PROBLEM: Quote every line from the top of the listing down to and including the line that contains "in prose that".

++++++++++++++++++++

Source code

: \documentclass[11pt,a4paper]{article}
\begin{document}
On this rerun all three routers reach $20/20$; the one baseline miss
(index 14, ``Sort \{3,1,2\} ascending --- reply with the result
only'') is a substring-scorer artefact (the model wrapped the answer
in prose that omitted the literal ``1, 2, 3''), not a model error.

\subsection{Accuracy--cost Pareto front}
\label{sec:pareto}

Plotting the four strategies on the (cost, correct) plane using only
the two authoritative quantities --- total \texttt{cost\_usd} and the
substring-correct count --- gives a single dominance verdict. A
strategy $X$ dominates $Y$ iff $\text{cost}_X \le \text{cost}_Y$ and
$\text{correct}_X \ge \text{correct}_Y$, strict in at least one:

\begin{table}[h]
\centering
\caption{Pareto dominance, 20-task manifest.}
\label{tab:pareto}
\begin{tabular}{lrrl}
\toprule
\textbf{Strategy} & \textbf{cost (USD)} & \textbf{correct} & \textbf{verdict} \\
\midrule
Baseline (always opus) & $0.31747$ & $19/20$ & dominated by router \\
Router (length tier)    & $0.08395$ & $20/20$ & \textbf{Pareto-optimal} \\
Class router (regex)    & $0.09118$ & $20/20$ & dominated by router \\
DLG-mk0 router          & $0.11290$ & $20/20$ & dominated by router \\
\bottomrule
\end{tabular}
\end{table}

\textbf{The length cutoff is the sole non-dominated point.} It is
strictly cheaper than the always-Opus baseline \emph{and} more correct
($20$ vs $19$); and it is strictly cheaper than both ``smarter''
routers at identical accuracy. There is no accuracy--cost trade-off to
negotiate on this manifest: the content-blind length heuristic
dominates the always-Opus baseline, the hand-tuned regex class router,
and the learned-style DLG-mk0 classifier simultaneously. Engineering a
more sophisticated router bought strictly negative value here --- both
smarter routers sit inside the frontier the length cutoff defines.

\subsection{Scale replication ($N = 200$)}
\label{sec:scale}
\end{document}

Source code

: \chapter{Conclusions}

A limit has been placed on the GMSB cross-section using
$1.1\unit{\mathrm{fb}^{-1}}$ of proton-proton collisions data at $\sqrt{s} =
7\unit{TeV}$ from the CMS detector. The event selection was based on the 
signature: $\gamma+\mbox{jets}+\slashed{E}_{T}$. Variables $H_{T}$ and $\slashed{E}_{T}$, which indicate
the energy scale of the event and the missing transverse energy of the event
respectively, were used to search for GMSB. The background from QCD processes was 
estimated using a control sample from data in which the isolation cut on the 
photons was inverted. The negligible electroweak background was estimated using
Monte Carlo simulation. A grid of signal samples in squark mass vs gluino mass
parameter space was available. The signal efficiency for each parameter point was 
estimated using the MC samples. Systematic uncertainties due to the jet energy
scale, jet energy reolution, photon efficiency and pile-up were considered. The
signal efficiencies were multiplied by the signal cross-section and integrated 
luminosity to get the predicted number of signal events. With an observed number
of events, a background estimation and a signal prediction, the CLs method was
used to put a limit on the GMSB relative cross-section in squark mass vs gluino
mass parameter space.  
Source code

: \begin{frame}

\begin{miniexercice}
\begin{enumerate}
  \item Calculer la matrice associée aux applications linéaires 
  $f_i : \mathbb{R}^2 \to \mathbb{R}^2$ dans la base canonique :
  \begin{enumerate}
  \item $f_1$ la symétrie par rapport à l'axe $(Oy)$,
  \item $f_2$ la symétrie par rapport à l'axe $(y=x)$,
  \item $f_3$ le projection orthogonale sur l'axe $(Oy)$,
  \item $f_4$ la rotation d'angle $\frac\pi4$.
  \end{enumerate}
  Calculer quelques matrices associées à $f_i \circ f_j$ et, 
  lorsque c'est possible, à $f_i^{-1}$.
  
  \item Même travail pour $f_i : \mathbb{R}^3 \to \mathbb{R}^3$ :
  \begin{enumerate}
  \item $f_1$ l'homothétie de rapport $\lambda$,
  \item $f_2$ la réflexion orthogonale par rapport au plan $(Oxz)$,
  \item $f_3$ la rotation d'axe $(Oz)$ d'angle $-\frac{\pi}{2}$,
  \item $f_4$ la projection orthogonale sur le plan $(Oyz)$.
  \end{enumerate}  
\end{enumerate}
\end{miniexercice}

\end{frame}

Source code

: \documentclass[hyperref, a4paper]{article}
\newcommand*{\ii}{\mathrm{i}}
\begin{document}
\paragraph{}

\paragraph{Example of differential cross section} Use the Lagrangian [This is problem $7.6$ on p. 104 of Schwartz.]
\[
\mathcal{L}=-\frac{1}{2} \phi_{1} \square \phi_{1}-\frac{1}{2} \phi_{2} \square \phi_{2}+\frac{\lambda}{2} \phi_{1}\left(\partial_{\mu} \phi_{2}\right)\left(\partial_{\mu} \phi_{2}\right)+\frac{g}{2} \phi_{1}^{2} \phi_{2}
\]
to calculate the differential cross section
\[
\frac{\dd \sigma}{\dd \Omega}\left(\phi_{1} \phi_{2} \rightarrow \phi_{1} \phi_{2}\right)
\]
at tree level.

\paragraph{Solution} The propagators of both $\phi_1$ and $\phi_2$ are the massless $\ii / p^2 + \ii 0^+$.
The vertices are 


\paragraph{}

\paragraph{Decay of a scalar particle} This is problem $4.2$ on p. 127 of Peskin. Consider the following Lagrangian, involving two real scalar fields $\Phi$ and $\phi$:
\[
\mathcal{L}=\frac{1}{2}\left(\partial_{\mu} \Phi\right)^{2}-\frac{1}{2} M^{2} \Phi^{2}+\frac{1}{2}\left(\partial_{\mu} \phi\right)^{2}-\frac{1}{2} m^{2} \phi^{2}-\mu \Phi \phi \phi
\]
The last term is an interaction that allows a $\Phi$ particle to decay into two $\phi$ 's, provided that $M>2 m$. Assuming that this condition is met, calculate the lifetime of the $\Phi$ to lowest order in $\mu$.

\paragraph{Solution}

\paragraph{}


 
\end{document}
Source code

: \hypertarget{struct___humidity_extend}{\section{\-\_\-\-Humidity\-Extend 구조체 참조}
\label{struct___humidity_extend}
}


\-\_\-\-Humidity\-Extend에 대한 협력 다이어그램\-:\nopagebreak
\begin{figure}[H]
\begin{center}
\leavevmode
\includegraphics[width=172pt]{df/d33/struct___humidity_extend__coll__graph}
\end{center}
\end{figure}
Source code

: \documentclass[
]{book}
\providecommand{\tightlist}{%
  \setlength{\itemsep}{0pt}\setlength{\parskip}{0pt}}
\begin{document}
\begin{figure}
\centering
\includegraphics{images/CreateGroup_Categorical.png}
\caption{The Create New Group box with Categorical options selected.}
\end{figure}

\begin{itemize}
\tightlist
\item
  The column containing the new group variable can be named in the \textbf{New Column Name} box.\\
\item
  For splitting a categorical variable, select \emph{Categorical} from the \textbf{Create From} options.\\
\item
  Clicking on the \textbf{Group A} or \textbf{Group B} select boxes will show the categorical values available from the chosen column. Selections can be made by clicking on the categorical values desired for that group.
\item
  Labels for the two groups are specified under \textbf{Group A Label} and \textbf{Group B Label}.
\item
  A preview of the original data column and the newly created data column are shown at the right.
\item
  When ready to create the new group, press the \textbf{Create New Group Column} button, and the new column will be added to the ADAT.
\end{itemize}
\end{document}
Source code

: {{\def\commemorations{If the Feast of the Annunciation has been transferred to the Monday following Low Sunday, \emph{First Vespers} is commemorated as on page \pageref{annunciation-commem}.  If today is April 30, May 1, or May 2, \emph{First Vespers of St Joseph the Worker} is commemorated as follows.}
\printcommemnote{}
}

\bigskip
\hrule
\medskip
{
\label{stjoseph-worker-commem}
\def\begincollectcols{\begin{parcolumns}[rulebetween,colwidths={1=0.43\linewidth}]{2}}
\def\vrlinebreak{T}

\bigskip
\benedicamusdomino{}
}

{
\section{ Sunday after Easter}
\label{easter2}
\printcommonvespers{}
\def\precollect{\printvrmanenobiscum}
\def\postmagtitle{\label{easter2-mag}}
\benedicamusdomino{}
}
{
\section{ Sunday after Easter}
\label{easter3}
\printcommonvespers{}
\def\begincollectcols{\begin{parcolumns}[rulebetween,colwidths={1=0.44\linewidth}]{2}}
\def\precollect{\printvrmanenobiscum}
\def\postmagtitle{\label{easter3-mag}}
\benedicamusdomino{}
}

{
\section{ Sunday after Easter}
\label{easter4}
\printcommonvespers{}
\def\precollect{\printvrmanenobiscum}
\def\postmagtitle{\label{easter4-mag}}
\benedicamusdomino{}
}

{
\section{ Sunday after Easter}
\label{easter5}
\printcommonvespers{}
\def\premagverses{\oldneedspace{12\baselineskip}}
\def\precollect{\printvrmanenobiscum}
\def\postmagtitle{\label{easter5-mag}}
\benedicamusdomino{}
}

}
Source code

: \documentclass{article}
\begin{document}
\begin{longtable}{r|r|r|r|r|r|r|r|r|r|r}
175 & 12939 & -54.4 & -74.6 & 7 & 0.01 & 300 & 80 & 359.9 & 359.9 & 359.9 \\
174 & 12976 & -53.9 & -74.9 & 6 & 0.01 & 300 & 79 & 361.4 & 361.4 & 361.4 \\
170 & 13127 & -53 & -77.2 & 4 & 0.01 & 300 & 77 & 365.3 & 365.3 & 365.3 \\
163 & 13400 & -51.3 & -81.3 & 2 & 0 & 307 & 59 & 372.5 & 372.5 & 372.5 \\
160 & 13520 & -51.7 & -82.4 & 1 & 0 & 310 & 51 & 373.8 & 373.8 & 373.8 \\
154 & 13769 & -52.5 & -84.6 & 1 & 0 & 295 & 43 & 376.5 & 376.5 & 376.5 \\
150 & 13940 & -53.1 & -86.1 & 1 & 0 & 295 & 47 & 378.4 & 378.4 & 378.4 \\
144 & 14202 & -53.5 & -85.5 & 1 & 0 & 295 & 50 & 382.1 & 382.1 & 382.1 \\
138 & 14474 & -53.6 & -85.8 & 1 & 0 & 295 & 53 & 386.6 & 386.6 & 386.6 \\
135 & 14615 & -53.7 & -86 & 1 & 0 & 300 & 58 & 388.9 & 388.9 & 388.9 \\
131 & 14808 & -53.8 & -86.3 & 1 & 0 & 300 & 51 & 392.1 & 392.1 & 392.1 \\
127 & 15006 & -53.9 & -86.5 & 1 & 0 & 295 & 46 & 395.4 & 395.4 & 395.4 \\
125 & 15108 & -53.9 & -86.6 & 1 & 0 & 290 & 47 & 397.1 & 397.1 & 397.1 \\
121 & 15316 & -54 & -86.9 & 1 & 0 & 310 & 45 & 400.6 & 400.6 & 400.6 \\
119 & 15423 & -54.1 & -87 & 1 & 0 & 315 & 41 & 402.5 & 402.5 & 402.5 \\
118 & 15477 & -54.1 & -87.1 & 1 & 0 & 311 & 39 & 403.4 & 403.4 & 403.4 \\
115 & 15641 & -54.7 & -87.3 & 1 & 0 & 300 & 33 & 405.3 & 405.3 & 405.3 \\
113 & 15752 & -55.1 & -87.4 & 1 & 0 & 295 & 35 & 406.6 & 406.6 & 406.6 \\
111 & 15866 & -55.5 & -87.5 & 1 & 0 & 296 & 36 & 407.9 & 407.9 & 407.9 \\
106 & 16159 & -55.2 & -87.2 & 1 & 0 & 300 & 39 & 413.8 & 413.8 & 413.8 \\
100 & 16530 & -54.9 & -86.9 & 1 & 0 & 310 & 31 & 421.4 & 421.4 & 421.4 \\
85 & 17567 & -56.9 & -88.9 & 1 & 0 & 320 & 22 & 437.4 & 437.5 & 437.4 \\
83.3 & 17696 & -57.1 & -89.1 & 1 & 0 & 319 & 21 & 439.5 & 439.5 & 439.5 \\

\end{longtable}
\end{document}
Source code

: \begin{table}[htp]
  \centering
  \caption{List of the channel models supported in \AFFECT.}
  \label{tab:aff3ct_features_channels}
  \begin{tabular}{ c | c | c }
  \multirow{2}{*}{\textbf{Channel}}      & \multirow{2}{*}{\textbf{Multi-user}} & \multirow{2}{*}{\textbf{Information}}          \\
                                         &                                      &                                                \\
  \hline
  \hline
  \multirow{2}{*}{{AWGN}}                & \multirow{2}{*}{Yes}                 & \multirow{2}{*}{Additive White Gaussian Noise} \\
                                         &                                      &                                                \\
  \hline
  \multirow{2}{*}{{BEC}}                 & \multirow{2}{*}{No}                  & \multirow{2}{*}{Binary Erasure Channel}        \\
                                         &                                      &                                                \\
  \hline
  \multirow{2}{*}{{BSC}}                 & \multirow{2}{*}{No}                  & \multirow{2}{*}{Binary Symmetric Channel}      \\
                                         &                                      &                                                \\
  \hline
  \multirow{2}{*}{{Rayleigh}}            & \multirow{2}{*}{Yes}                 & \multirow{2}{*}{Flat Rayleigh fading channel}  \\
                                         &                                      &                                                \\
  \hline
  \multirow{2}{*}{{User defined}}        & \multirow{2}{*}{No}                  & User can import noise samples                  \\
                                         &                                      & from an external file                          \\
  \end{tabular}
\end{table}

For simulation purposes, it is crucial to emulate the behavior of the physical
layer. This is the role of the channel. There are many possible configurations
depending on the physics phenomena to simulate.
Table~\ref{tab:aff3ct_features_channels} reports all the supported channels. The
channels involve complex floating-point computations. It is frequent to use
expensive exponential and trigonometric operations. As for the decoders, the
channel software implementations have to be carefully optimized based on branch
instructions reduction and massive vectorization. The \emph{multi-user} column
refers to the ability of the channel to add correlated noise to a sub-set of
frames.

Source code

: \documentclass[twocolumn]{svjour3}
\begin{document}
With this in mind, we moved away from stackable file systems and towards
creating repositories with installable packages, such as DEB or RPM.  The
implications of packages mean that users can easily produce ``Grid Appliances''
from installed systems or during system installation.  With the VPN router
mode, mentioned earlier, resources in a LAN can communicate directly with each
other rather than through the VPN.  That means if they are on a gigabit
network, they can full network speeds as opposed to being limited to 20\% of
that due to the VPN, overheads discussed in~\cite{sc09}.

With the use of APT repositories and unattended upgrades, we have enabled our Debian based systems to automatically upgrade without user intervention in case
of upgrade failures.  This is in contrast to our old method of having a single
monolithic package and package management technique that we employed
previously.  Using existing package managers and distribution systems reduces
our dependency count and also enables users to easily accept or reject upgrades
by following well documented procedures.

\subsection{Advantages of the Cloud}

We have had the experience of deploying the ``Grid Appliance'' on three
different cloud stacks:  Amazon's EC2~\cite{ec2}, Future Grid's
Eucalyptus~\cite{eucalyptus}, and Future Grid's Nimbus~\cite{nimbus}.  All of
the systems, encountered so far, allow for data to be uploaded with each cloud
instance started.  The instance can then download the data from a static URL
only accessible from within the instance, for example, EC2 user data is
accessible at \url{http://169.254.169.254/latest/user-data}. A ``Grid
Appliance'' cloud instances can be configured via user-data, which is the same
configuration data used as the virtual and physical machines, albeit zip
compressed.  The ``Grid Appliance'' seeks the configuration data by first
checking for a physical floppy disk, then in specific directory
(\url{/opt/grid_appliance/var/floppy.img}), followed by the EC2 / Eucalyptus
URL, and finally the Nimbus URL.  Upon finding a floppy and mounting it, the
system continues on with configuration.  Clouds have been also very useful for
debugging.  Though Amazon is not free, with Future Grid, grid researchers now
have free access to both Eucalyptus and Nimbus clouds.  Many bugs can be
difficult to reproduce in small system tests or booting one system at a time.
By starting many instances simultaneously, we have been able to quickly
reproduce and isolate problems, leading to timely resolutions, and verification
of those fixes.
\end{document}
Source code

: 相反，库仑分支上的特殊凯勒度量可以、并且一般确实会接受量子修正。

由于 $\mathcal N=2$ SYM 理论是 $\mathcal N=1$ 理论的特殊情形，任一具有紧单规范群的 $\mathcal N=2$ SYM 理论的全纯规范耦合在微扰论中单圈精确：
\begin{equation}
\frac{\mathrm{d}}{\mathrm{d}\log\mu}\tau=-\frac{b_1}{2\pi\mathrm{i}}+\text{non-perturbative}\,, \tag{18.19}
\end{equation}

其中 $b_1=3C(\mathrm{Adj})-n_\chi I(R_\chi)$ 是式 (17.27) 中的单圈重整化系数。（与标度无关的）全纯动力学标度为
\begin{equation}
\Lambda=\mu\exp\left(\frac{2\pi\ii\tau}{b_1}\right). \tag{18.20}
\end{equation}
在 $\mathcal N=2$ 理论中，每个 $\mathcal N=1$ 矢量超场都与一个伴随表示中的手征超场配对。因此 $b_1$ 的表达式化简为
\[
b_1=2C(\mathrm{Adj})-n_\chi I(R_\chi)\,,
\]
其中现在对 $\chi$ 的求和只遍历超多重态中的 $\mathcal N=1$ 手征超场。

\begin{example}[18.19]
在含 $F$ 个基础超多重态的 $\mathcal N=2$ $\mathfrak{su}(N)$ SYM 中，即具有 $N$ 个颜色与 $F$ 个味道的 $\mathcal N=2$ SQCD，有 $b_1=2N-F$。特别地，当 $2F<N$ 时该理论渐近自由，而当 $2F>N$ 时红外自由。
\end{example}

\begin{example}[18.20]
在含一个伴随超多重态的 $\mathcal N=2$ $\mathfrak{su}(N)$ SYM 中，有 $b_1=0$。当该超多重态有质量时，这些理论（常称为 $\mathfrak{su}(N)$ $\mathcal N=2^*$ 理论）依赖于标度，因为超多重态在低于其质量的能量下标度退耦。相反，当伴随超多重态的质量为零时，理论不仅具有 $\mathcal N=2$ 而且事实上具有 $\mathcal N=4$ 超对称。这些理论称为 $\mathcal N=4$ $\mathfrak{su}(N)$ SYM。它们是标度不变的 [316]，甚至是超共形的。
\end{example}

++++++++++++++++++++

SOLUTION TO THIS PROBLEM:
Source code

: \documentclass[11pt,a4paper]{article}
\begin{document}
On this rerun all three routers reach $20/20$; the one baseline miss
(index 14, ``Sort \{3,1,2\} ascending --- reply with the result
only'') is a substring-scorer artefact (the model wrapped the answer
in prose that omitted the literal ``1, 2, 3''), not a model error.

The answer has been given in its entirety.